'Master' afeta imagem de STF e M0raes
O caso do Banco Master pode acabar com a pouca credibilidade que o Supremo Tribunal Federal ainda possa ter. Um problema é que o dono do banco, Daniel Vocaro, contratou o escritório Barci de Moraes, que pertence à esposa e dois filhos do ministro Alex@ndre de M0raes, que não vai se declarar impedido de julgar.
Seu voto pode dar o ganho de causa para a própria esposa e gerar um pagamento milionário para o casal, já que a advogada ganha um percentual da causa, além de outros pagamentos feitos pelo cliente. Vocaro já entrou com pedido de Habeas Corpus no STF e o problema atinge outros ministros.
Entre 2022 e 2024, Vocaro patrocinou, com cotas milionárias, vários eventos promovidos com ministros do STF, em New York, Paris, Londres, Roma e Rio de Janeiro. Os ministros, que tiveram despesas e cachês pagos por Vocaro, agora serão responsáveis por julgar se ele ficará preso ou será solto.

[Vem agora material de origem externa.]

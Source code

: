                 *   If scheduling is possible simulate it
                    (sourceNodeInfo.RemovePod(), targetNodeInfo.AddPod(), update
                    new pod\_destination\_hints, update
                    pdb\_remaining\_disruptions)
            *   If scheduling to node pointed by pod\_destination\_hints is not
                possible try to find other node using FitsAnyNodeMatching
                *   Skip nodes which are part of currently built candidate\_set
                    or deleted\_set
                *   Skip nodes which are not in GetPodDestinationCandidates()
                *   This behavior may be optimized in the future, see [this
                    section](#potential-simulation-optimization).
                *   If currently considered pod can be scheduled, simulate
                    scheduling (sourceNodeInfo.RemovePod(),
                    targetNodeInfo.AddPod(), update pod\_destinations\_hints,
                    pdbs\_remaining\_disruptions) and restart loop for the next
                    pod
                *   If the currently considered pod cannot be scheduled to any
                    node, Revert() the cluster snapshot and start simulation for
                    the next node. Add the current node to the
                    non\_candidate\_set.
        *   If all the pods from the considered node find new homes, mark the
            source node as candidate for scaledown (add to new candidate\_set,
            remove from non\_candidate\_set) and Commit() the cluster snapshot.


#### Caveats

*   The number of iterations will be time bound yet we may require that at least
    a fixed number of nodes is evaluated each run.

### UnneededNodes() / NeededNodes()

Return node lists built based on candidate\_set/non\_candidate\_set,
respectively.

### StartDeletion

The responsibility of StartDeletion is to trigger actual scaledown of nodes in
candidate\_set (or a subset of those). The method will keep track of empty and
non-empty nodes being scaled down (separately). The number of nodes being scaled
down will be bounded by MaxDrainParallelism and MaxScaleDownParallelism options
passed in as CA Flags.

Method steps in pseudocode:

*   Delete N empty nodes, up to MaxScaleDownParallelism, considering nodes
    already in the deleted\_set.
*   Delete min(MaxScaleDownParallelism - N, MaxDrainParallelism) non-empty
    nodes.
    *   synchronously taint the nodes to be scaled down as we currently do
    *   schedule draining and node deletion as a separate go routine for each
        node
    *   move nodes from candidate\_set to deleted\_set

A atuação de Moraes julgando causa da esposa é possível porque o STF ignorou a Constituição e as leis vigentes no país, mudando o "entendimento" e admitindo a situação constrangedora e impensável em outros países. Com que isenção um marido julga a causa que pode dar milhões à esposa e, indiretamente, a ele mesmo?
Para o pastor Silas Malafaia, a prisão preventiva do presidente Jair Bolsonaro foi decidida apenas como cortina de fumaça para desviar a atenção do envolvimento do Banco Master com o STF, a esposa do ministro e figuras do governo federal.
“Ele está desviando o foco da roubalheira do Banco Master, do corrupto, que roubou mais de R$ 12 bilhões, cuja mulher de Alexandre Moraes e os filhos são advogados e um monte de gente grande em Brasília envolvida”, afirmou. Malafaia descarta a tornozeleira como motivo para a prisão.
"Moraes se baseou na vigília convocada pelo senador Flávio Bolsonaro e não na violação da tornozeleira. Quer dizer que o Flávio convoca uma vigília de oração e Bolsonaro é preso. Quer dizer que convocar manifestação pacífica é motivo de prender o outro, que não tem nada com isso?” criticou.